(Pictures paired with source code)
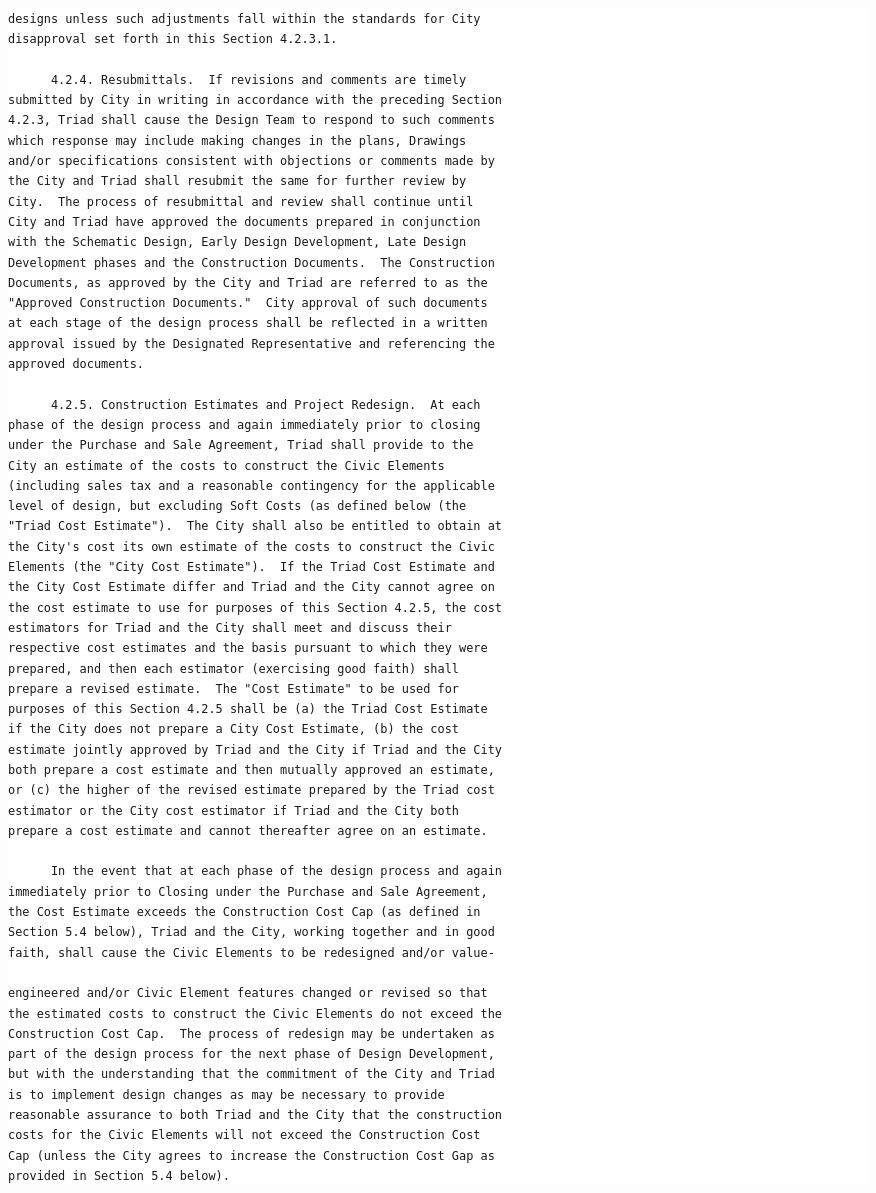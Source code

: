     designs unless such adjustments fall within the standards for City  
    disapproval set forth in this Section 4.2.3.1.  
  
          4.2.4. Resubmittals.  If revisions and comments are timely  
    submitted by City in writing in accordance with the preceding Section  
    4.2.3, Triad shall cause the Design Team to respond to such comments  
    which response may include making changes in the plans, Drawings  
    and/or specifications consistent with objections or comments made by  
    the City and Triad shall resubmit the same for further review by  
    City.  The process of resubmittal and review shall continue until  
    City and Triad have approved the documents prepared in conjunction  
    with the Schematic Design, Early Design Development, Late Design  
    Development phases and the Construction Documents.  The Construction  
    Documents, as approved by the City and Triad are referred to as the  
    "Approved Construction Documents."  City approval of such documents  
    at each stage of the design process shall be reflected in a written  
    approval issued by the Designated Representative and referencing the  
    approved documents.  
  
          4.2.5. Construction Estimates and Project Redesign.  At each  
    phase of the design process and again immediately prior to closing  
    under the Purchase and Sale Agreement, Triad shall provide to the  
    City an estimate of the costs to construct the Civic Elements  
    (including sales tax and a reasonable contingency for the applicable  
    level of design, but excluding Soft Costs (as defined below (the  
    "Triad Cost Estimate").  The City shall also be entitled to obtain at  
    the City's cost its own estimate of the costs to construct the Civic  
    Elements (the "City Cost Estimate").  If the Triad Cost Estimate and  
    the City Cost Estimate differ and Triad and the City cannot agree on  
    the cost estimate to use for purposes of this Section 4.2.5, the cost  
    estimators for Triad and the City shall meet and discuss their  
    respective cost estimates and the basis pursuant to which they were  
    prepared, and then each estimator (exercising good faith) shall  
    prepare a revised estimate.  The "Cost Estimate" to be used for  
    purposes of this Section 4.2.5 shall be (a) the Triad Cost Estimate  
    if the City does not prepare a City Cost Estimate, (b) the cost  
    estimate jointly approved by Triad and the City if Triad and the City  
    both prepare a cost estimate and then mutually approved an estimate,  
    or (c) the higher of the revised estimate prepared by the Triad cost  
    estimator or the City cost estimator if Triad and the City both  
    prepare a cost estimate and cannot thereafter agree on an estimate.  
  
          In the event that at each phase of the design process and again  
    immediately prior to Closing under the Purchase and Sale Agreement,  
    the Cost Estimate exceeds the Construction Cost Cap (as defined in  
    Section 5.4 below), Triad and the City, working together and in good  
    faith, shall cause the Civic Elements to be redesigned and/or value-  
  
    engineered and/or Civic Element features changed or revised so that  
    the estimated costs to construct the Civic Elements do not exceed the  
    Construction Cost Cap.  The process of redesign may be undertaken as  
    part of the design process for the next phase of Design Development,  
    but with the understanding that the commitment of the City and Triad  
    is to implement design changes as may be necessary to provide  
    reasonable assurance to both Triad and the City that the construction  
    costs for the Civic Elements will not exceed the Construction Cost  
    Cap (unless the City agrees to increase the Construction Cost Gap as  
    provided in Section 5.4 below).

What the task asks:
Which lines in the records above contain the string "then"? Copy them.

Answer for this exercise:
    prepared, and then each estimator (exercising good faith) shall  
    both prepare a cost estimate and then mutually approved an estimate,  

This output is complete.